I see what you were doing there, Hardcore Henry. First Person Shooter as a movie genre is fairly original, I have to say. And as a proof of concept, it works, it really does: the FPS plot can be adapted to a movie. Well done. But it didn’t really work for me, possibly because I’m really, really old. But possibly also because watching this movie is exactly like watching someone else play through an entire video game flawlessly but, despite the hundreds of hours of gameplay he must have devoted to being able to do this (without dying once), inexplicably refuses to skip the cutscenes. I spent the entire movie unable to shake the feeling that I was waiting for my turn to play.
A first-person action film from the eyes of Henry, who’s resurrected from death with no memory. He must discover his identity and save his wife from a warlord with a plan to bio-engineer soldiers.
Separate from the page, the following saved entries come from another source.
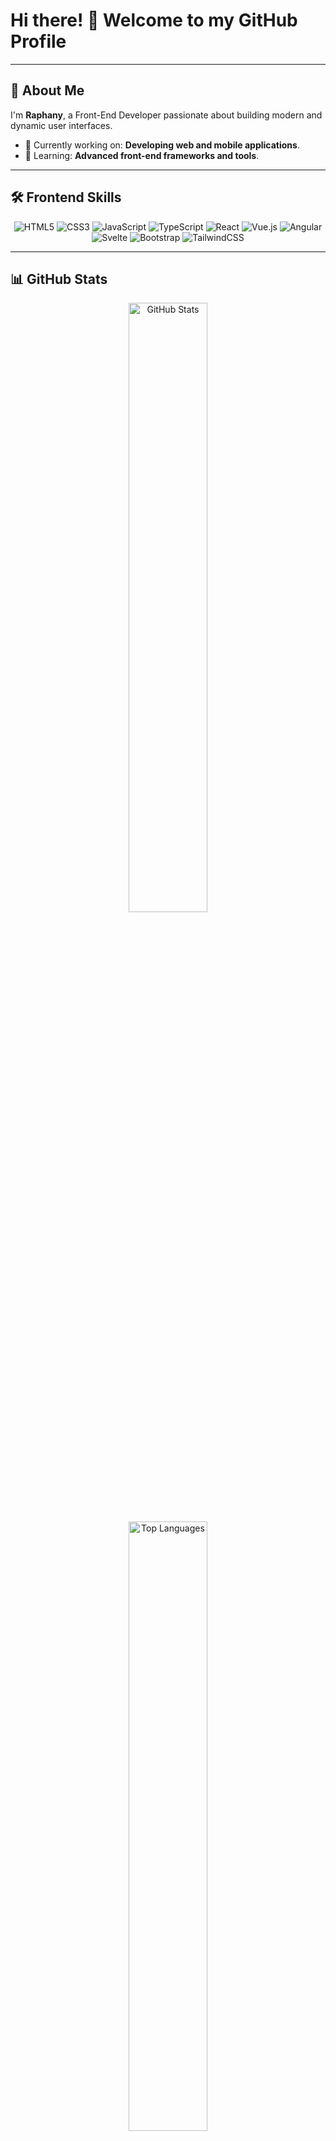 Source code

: # Hi there! 👋 Welcome to my GitHub Profile

---

## 🚀 About Me

I'm **Raphany**, a Front-End Developer passionate about building modern and dynamic user interfaces.

- 🔭 Currently working on: **Developing web and mobile applications**.
- 🌱 Learning: **Advanced front-end frameworks and tools**.

---

## 🛠️ Frontend Skills

<div align="center">
  <img src="https://img.shields.io/badge/Code-HTML5-orange?style=for-the-badge&logo=html5" alt="HTML5">
  <img src="https://img.shields.io/badge/Code-CSS3-blue?style=for-the-badge&logo=css3&logoColor=white" alt="CSS3">
  <img src="https://img.shields.io/badge/Code-JavaScript-yellow?style=for-the-badge&logo=javascript" alt="JavaScript">
  <img src="https://img.shields.io/badge/Code-TypeScript-blue?style=for-the-badge&logo=typescript" alt="TypeScript">
  <img src="https://img.shields.io/badge/Code-React-blue?style=for-the-badge&logo=react" alt="React">
  <img src="https://img.shields.io/badge/Code-Vue-green?style=for-the-badge&logo=vue.js" alt="Vue.js">
  <img src="https://img.shields.io/badge/Code-Angular-red?style=for-the-badge&logo=angular" alt="Angular">
  <img src="https://img.shields.io/badge/Code-Svelte-orange?style=for-the-badge&logo=svelte" alt="Svelte">
  <img src="https://img.shields.io/badge/Code-Bootstrap-purple?style=for-the-badge&logo=bootstrap" alt="Bootstrap">
  <img src="https://img.shields.io/badge/Code-TailwindCSS-blue?style=for-the-badge&logo=tailwindcss" alt="TailwindCSS">
</div>

---

## 📊 GitHub Stats

<div align="center">
  <img src="https://github-readme-stats.vercel.app/api?username=raphany&show_icons=true&theme=radical" alt="GitHub Stats" width="50%">
  <img src="https://github-readme-stats.vercel.app/api/top-langs/?username=raphany&layout=compact&theme=radical" alt="Top Languages" width="50%">
</div>

---

## 📩 Connect with Me

<p align="center">
  <a href="#"><img src="https://img.shields.io/badge/LinkedIn-0077B5?style=for-the-badge&logo=linkedin&logoColor=white" alt="LinkedIn"></a>
  <a href="#"><img src="https://img.shields.io/badge/Email-D14836?style=for-the-badge&logo=gmail&logoColor=white" alt="Email"></a>
</p>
The camera bugged me. I’m not a fan of hand-held cam movies at the best of times and this was definitely worse. Not only did have all the jiggly annoyance of hand-held shots, but I couldn’t see the protagonist with whom I was supposed to identify. I couldn’t see what he intended to do or what his plan was. All I got to do was watch his hands act and react. This worked well in some cases. Something caught the camera’s eye and he had to look at it, and by the time he looked back something else was coming at him. But there was no suspense, no dramatic tension, no empathy. There was just action; endless nonstop action.
So is this a movie worth watching? Honestly I don’t know, probably not. I’m not going to see it again, though I’ll definitely buy the video game if it comes out. But I’m the wrong person to review it, I need things to be clever and emotionally satisfying. Hardcore Henry was exciting as all hell but I don’t feel videogame logic works as well on the movie screen. I really do like how original it was, I believe more films should take this kind of risk. Maybe just rent it and watch in fast forward, it should work just as well.